I use a small Linux VM in my environment to relay outbound SMTP using my e-mail provider. This is primarily used to get alerts and notifications from my Home Lab systems to my inbox.

My Ubuntu version was at end-of-life so it was time to rebuild with the latest version.  I thought this was a good time to publish my notes to help myself – and anyone else!

Acknowledgements

I relied on 3 different blog articles to get this setup.  I am sure there are other ways to accomplish this task; but these worked for me:

• https://www.linode.com/docs/guides/configure-postfix-to-send-mail-using-gmail-and-google-workspace-on-debian-or-ubuntu/
• https://www.linuxsysadmins.com/forcing-the-from-address-when-postfix-relays-over-smtp
• Setup App-specific passwords for Apple IDs

Goals

• SMTP host capable of relaying emails from internal systems to my e-mail provider.
  • No inbound SMTP is needed or desired
  • SMTP had to send email using specific username/credentials
• Initially it had to work with Gmail.  I had the legacy free version of Google Apps since 2010.  When that was initially announced to be shuttered, I moved all of my email services to Apple.  Shortly after I had moved everything.  Google announced it had changed its mind and was not shutting down Legacy G Suite after all; but that was too late for me.  The steps below work for both Gmail and Apple mail.

Setting up the Relay

My new Linux VM is running Ubuntu 22.04.2 LTS.   You may need to make some adjustments in the steps below to account for your distro of choice.

Install Postfix and LIBSASL2

This is from Linode article above

sudo apt-get update
sudo apt-get upgrade
sudo apt-get install postfix libsasl2-modules

You will be prompted to make a configuration choice on Postfix.  Choose Internet site and enter your system mail name.

Edit Postfix config file (/etc/postfix/main.cf)

Locate the myhostname parameter and ensure it matches your server’s FQDN

myhostname = host.cybersylum.com

At the end of the main.cf file add the following lines:

note: your postfix config file may have existing entries for these configuration items.  You can remove them.  I keep my updates in a group to make it easier to find

# use Apple SMTP relay
relayhost = [smtp.mail.me.com]:587
#allow relay from specific local VLANs
mynetworks = 127.0.0.0/8 [::ffff:127.0.0.0]/104 [::1]/128 192.168.4.0/24 192.168.9.0/24
#force email to go out as my personal email
sender_canonical_classes = envelope_sender,header_sender
sender_canonical_maps = regexp:/etc/postfix/sender_canonical_maps
header_checks = regexp:/etc/postfix/header_checks

Create sender_canonical_maps file (/etc/postfix/sender_canonical_maps) – from the LinuxSysAdmins article

/.+/ [email protected]

Create header_checks file (/etc/postfix/header_checks) – from the LinuxSysAdmins article

/From:.*/ REPLACE From:[email protected]

Create sassl_password file (/etc/postfix/sasl/sasl_password)

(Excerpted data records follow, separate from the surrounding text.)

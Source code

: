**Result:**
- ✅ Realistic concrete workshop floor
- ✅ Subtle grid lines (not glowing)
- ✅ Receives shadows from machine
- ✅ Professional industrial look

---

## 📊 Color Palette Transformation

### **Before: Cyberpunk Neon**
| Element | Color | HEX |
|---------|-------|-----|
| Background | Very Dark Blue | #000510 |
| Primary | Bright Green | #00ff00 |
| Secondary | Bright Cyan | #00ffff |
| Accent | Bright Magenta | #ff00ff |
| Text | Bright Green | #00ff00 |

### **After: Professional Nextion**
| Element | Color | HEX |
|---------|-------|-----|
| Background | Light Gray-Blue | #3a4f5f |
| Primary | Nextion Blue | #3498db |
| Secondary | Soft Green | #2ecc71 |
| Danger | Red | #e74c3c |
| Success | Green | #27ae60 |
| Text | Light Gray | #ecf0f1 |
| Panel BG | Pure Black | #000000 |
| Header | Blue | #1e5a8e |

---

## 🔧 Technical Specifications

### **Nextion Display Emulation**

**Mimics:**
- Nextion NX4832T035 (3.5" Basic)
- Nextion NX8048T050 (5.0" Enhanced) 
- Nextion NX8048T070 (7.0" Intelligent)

[smtp.mail.me.com]:587 [email protected]:password

Create the hash db file 

sudo postmap /etc/postfix/sasl/sasl_passwd

Secure the DB hash and password files

sudo chown root:root /etc/postfix/sasl/sasl_passwd /etc/postfix/sasl/sasl_passwd.db 
sudo chmod 0600 /etc/postfix/sasl/sasl_passwd /etc/postfix/sasl/sasl_passwd.db

Restart Postfix

sudo systemctl restart postfix

Testing

You can use the sendmail command to test the config and review the logs at /var/log/syslog to look for errors.